AVAILABLE DATA Block Start

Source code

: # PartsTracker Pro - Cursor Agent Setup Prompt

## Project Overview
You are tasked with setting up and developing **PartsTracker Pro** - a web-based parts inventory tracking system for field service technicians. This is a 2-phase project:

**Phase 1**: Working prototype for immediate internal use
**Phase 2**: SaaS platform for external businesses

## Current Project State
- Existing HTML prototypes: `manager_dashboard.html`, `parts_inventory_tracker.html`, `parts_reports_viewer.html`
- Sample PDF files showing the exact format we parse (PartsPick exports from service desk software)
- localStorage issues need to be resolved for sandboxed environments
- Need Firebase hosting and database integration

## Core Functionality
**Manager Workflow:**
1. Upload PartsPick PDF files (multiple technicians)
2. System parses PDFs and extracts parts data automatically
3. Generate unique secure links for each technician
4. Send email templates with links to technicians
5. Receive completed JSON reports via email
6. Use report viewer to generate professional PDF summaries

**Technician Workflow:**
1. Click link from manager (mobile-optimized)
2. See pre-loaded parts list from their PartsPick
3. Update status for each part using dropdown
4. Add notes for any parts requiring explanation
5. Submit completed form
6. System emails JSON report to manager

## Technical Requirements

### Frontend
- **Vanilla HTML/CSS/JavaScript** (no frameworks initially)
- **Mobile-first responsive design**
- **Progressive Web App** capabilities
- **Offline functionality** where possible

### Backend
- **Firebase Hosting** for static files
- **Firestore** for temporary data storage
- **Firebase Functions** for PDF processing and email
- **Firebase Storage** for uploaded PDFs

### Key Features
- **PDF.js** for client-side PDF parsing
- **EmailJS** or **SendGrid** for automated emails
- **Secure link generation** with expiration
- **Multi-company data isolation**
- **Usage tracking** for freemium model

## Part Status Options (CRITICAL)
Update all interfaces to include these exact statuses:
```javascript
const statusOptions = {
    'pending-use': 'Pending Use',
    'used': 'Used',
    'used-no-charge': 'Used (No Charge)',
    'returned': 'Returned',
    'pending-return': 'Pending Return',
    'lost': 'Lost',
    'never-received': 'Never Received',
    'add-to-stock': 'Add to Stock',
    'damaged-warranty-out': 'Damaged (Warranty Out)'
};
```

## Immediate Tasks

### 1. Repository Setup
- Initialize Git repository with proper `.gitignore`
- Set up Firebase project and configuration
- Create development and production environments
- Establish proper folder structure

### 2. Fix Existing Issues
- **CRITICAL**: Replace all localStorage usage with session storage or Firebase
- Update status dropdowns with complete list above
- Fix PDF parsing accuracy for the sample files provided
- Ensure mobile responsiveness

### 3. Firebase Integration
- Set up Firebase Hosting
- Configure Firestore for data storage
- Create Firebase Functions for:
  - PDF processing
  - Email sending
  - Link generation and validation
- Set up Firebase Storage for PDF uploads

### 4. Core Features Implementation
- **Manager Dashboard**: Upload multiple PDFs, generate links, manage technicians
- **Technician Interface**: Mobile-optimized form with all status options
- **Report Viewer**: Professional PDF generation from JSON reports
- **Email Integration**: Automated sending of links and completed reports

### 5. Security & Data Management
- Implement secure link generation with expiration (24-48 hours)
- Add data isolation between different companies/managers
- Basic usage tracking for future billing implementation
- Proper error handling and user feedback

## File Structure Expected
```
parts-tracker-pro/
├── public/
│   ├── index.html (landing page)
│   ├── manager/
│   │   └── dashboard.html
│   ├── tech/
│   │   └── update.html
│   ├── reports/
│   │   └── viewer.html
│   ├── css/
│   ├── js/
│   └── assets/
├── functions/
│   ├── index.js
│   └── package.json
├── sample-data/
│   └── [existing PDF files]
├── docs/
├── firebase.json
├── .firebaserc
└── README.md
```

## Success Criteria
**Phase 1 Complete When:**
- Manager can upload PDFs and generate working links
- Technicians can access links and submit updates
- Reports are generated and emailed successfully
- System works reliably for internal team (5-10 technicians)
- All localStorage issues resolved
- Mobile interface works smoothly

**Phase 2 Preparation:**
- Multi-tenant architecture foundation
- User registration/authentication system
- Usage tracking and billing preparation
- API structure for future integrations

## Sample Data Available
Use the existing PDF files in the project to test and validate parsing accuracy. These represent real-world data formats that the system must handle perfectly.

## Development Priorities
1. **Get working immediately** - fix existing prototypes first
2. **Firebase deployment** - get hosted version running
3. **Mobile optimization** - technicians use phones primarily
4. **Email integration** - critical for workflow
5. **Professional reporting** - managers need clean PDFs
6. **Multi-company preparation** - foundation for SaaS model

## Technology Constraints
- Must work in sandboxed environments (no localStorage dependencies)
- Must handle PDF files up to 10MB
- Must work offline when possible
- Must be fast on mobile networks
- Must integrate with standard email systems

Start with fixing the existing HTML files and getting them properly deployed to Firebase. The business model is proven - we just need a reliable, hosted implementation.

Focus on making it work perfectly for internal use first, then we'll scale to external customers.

AVAILABLE DATA Block End

REQUIREMENT: Anywhere the listing shows the word "processing", copy the full line.

ANSWER BOX:
- **Firebase Functions** for PDF processing and email
  - PDF processing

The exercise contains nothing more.